Hazony suggests that the Rav, in his posthumously-published book The Emergence of Ethical Man, framed an argument that “contemporary Jewish thought is based on medieval premises that are themselves alien to Judaism.” In essence, Hazony believes that the Rav was calling into question everything written in and about Judaism since at least the Renaissance, and possibly before.
As a consequence, Judaism cannot field an alternative to European thought, for it has itself, in a sense, succumbed to European thought. Jewish thought will therefore have to go back to its roots, to the Hebrew Bible and the classical rabbinic texts, and from them derive a “new worldview” that will be different from both the neo-medieval Jewish thought of modern times and the non-Jewish philosophical schools that await a new challenge from within Judaism.

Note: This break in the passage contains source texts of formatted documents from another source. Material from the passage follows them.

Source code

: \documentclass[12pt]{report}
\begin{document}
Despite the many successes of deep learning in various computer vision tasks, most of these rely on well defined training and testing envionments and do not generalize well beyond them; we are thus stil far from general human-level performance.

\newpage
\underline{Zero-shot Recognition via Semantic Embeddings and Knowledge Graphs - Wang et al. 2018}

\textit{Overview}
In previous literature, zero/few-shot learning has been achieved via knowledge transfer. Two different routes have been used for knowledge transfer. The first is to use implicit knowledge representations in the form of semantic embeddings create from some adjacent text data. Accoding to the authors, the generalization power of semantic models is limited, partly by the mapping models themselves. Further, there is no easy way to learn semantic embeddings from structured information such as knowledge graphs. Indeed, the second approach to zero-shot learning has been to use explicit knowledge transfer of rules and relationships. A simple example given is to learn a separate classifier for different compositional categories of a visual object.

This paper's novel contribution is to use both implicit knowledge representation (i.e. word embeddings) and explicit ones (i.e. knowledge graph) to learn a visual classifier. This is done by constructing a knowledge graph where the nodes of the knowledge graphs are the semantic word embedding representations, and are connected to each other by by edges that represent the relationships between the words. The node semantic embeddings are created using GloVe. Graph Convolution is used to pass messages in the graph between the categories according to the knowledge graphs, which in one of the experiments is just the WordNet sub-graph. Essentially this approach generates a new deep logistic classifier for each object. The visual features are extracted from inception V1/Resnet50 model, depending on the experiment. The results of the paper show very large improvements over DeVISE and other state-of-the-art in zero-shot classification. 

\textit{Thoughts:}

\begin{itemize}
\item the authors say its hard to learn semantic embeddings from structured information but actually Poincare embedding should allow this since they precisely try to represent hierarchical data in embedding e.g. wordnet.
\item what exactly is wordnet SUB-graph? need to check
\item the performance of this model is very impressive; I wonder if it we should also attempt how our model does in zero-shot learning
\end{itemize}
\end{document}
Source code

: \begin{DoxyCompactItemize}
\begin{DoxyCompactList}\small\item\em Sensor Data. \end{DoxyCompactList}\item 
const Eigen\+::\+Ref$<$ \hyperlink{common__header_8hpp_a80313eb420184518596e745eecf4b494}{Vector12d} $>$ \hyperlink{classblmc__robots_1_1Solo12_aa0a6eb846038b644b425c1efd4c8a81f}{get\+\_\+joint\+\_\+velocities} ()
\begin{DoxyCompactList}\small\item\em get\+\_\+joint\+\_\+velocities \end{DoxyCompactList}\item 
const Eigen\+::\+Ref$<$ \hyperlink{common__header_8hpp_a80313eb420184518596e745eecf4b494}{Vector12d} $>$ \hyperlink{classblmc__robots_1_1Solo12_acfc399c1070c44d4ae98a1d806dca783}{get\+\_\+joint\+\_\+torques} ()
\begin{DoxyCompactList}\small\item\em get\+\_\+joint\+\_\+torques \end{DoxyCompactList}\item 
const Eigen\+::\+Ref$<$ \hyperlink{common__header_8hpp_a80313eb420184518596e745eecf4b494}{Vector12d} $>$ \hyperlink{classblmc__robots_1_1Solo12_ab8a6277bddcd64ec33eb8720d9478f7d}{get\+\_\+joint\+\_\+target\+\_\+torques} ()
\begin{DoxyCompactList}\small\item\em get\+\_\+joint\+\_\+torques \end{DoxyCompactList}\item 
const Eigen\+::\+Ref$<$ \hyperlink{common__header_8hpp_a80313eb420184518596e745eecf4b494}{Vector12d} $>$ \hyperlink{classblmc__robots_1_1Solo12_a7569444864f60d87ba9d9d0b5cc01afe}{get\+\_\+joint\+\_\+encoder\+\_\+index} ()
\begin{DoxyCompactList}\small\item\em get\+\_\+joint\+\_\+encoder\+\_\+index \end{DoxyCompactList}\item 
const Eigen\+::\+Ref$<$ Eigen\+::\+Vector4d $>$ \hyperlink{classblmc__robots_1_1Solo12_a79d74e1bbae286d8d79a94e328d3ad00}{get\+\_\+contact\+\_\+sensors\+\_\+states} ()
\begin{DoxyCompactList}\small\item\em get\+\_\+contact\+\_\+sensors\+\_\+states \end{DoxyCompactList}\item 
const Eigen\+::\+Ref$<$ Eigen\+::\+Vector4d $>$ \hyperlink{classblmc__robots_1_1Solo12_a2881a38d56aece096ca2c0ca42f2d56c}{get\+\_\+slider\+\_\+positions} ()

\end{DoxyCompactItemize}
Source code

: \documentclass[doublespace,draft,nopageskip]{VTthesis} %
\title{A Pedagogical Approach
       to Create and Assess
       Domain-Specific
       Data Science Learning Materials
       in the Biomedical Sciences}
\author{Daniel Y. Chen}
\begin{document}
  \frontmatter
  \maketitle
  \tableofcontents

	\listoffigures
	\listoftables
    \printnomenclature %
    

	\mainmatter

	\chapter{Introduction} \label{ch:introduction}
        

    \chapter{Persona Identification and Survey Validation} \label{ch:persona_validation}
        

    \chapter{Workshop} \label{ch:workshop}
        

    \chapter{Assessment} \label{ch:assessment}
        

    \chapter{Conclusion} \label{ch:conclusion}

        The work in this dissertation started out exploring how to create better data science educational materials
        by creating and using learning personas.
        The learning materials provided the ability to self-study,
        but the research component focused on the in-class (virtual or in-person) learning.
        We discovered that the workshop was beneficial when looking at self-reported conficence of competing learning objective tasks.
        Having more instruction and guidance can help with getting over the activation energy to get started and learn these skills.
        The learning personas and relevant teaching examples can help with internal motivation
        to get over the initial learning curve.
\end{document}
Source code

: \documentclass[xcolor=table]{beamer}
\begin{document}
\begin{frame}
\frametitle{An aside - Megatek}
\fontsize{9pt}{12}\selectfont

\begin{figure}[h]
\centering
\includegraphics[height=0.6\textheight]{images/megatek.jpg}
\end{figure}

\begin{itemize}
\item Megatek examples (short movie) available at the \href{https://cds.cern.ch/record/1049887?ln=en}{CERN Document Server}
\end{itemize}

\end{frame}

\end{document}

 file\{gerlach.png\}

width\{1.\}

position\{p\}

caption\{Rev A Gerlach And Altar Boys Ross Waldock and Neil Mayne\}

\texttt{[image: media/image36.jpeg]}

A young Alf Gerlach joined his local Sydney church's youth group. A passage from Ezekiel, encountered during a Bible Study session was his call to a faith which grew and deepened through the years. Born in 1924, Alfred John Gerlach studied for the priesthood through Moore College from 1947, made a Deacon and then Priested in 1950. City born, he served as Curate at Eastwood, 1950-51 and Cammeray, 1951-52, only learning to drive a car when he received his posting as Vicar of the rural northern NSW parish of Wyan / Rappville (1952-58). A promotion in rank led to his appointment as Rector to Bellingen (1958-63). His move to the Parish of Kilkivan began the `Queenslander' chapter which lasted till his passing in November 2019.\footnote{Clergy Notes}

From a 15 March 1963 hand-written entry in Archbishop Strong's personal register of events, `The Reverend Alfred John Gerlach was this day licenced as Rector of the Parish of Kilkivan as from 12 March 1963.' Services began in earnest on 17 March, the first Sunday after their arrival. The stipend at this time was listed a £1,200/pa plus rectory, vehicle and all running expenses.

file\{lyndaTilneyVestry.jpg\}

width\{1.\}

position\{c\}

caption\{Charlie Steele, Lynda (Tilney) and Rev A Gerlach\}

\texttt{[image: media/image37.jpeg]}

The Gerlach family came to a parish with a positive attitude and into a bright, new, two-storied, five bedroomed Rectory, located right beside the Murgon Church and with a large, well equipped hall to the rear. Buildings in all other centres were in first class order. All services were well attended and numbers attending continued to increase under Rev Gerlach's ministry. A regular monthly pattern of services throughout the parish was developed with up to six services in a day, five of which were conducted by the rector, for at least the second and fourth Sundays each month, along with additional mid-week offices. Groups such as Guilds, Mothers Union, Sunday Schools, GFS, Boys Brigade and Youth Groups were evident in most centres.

I’ve spent the past four days wondering whether I should order The Emergence of Ethical Man, hoping perhaps to come to my own accommodation with the sheer intellectual mass of Jewish thought by redlining everything written after the Rambam. and decided a few moments before sitting down to write this that I would not. What convinced me was this post by Rabbi Gil Student at his excellent blog Hihurim Musings. Rabbi Student concludes:
As I understand R. Soloveitchik’s words, they provide no basis to suggest that he breached any theological boundaries in Emergence, certainly not any of the Rambam’s 13 Principles. He remains an innovative thinker within Orthodox Judaism as traditionally understood.
All of which makes me realize that I am intellectually outclassed. I’m going to stick with the basic texts for a while, but in the meantime I’m going to watch this discussion from the sidelines.